## Dataset records
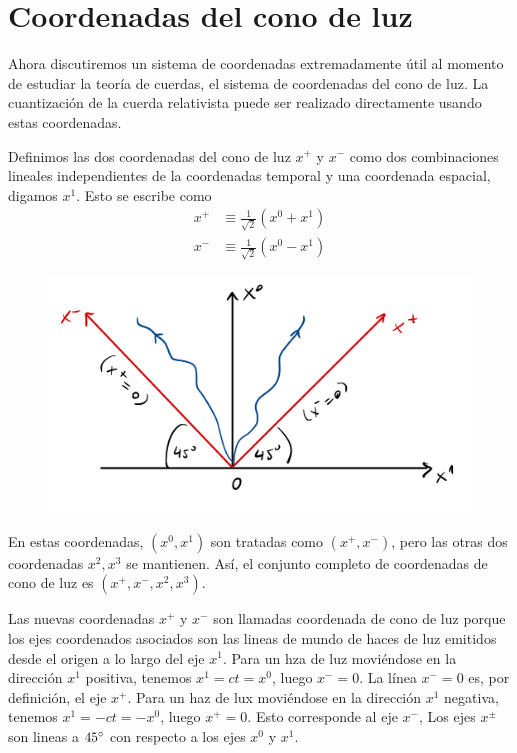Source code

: \section{Coordenadas del cono de luz}
Ahora discutiremos un sistema de coordenadas extremadamente útil al momento de estudiar la teoría de cuerdas, el sistema de coordenadas del cono de luz. La cuantización de la cuerda relativista puede ser realizado directamente usando estas coordenadas.

Definimos las dos coordenadas del cono de luz $x^+$ y $x^-$ como dos combinaciones lineales independientes de la coordenadas temporal y una coordenada espacial, digamos $x^1$. Esto se escribe como
\begin{equation}\label{2.48}
\boxed{\begin{split}
    x^+&\equiv\frac{1}{\sqrt{2}}(x^0+x^1)\\
    x^-&\equiv\frac{1}{\sqrt{2}}(x^0-x^1)
\end{split}}
\end{equation}

\begin{figure}[h!]
    \centering
    \includegraphics[scale=0.15]{img/light-cone coord.jpg}
\end{figure}
En estas coordenadas, $(x^0,x^1)$ son tratadas como $(x^+,x^-)$, pero las otras dos coordenadas $x^2,x^3$ se mantienen. Así, el conjunto completo de coordenadas de cono de luz es $(x^+,x^-,x^2,x^3)$.

Las nuevas coordenadas $x^+$ y $x^-$ son llamadas coordenada de cono de luz porque los ejes coordenados asociados son las lineas de mundo de haces de luz emitidos desde el origen a lo largo del eje $x^1$. Para un hza de luz moviéndose en la dirección $x^1$ positiva, tenemos $x^1=ct=x^0$, luego $x^-=0$. La línea $x^-=0$ es, por definición, el eje $x^+$. Para un haz de lux moviéndose en la dirección $x^1$ negativa, tenemos $x^1=-ct=-x^0$, luego $x^+=0$. Esto corresponde al eje $x^-$, Los ejes $x^{\pm}$ son lineas a $45\degree$ con respecto a los ejes $x^0$ y $x^1$.

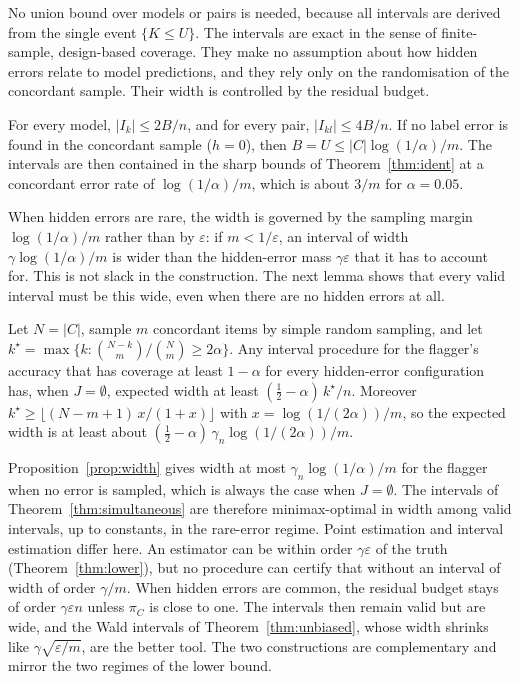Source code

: \documentclass[twoside,11pt]{article}
\newcommand{\1}{\mathbf{1}}
\newcommand{\Cset}{C}
\begin{document}
No union bound over models or pairs is needed, because all intervals are derived from the single event $\{K\le U\}$. The intervals are exact in the sense of finite-sample, design-based coverage. They make no assumption about how hidden errors relate to model predictions, and they rely only on the randomisation of the concordant sample. Their width is controlled by the residual budget.

\begin{proposition}[Width]\label{prop:width}
For every model, $|I_k|\le2B/n$, and for every pair, $|I_{kl}|\le4B/n$. If no label error is found in the concordant sample ($h=0$), then $B=U\le|\Cset|\log(1/\alpha)/m$. The intervals are then contained in the sharp bounds of Theorem~\ref{thm:ident} at a concordant error rate of $\log(1/\alpha)/m$, which is about $3/m$ for $\alpha=0.05$.
\end{proposition}

When hidden errors are rare, the width is governed by the sampling margin $\log(1/\alpha)/m$ rather than by $\varepsilon$: if $m<1/\varepsilon$, an interval of width $\gamma\log(1/\alpha)/m$ is wider than the hidden-error mass $\gamma\varepsilon$ that it has to account for. This is not slack in the construction. The next lemma shows that every valid interval must be this wide, even when there are no hidden errors at all.

\begin{lemma}\label{lem:width}
Let $N=|\Cset|$, sample $m$ concordant items by simple random sampling, and let $k^\star=\max\{k:\binom{N-k}{m}/\binom{N}{m}\ge2\alpha\}$. Any interval procedure for the flagger's accuracy that has coverage at least $1-\alpha$ for every hidden-error configuration has, when $J=\emptyset$, expected width at least $(\tfrac12-\alpha)\,k^\star/n$. Moreover $k^\star\ge\lfloor (N-m+1)\,x/(1+x)\rfloor$ with $x=\log(1/(2\alpha))/m$, so the expected width is at least about $(\tfrac12-\alpha)\,\gamma_n\log(1/(2\alpha))/m$.
\end{lemma}

Proposition~\ref{prop:width} gives width at most $\gamma_n\log(1/\alpha)/m$ for the flagger when no error is sampled, which is always the case when $J=\emptyset$. The intervals of Theorem~\ref{thm:simultaneous} are therefore minimax-optimal in width among valid intervals, up to constants, in the rare-error regime. Point estimation and interval estimation differ here. An estimator can be within order $\gamma\varepsilon$ of the truth (Theorem~\ref{thm:lower}), but no procedure can certify that without an interval of width of order $\gamma/m$. When hidden errors are common, the residual budget stays of order $\gamma\varepsilon n$ unless $\pi_\Cset$ is close to one. The intervals then remain valid but are wide, and the Wald intervals of Theorem~\ref{thm:unbiased}, whose width shrinks like $\gamma\sqrt{\varepsilon/m}$, are the better tool. The two constructions are complementary and mirror the two regimes of the lower bound.
\end{document}
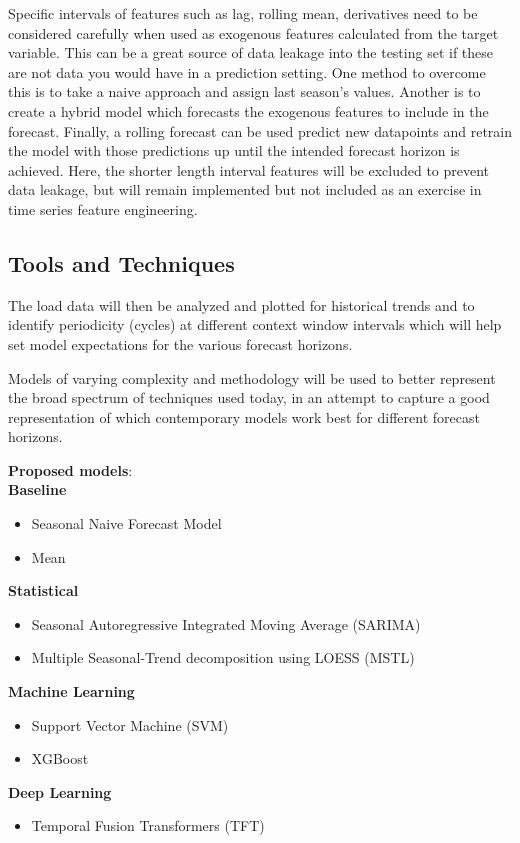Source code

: \documentclass[sigconf]{acmart}
\begin{document}
Specific intervals of features such as lag, rolling mean, derivatives need to be considered carefully when used as exogenous features calculated from the target variable. This can be a great source of data leakage into the testing set if these are not data you would have in a prediction setting. One method to overcome this is to take a naive approach and assign last season's values. Another is to create a hybrid model which forecasts the exogenous features to include in the forecast. Finally, a rolling forecast can be used predict new datapoints and retrain the model with those predictions up until the intended forecast horizon is achieved. Here, the shorter length interval features will be excluded to prevent data leakage, but will remain implemented but not included as an exercise in time series feature engineering.

  \subsection{Tools and Techniques}
    The load data will then be analyzed and plotted for historical trends and to identify periodicity (cycles) at different context window intervals which will help set model expectations for the various forecast horizons. 
    
    Models of varying complexity and methodology will be used to better represent the broad spectrum of techniques used today, in an attempt to capture a good representation of which contemporary models work best for different forecast horizons. 

\textbf{Proposed models}:
\\
\textbf{Baseline}
\begin{itemize}
    \item{Seasonal Naive Forecast Model}
    \item{Mean}
\end{itemize}
\textbf{Statistical}
\begin{itemize}
    \item{Seasonal Autoregressive Integrated Moving Average (SARIMA)}
    \item{Multiple Seasonal-Trend decomposition using LOESS (MSTL)}
\end{itemize}
\textbf{Machine Learning}
\begin{itemize}
    \item{Support Vector Machine (SVM)}
    \item{XGBoost}
\end{itemize}
\textbf{Deep Learning}
\begin{itemize}
    \item{Temporal Fusion Transformers (TFT)}
\end{itemize}
\end{document}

## Exercise objective
Check the records above and copy each line that has the string "documentclass".

## Result for this task
: \documentclass[twoside,11pt]{article}
: \documentclass[sigconf]{acmart}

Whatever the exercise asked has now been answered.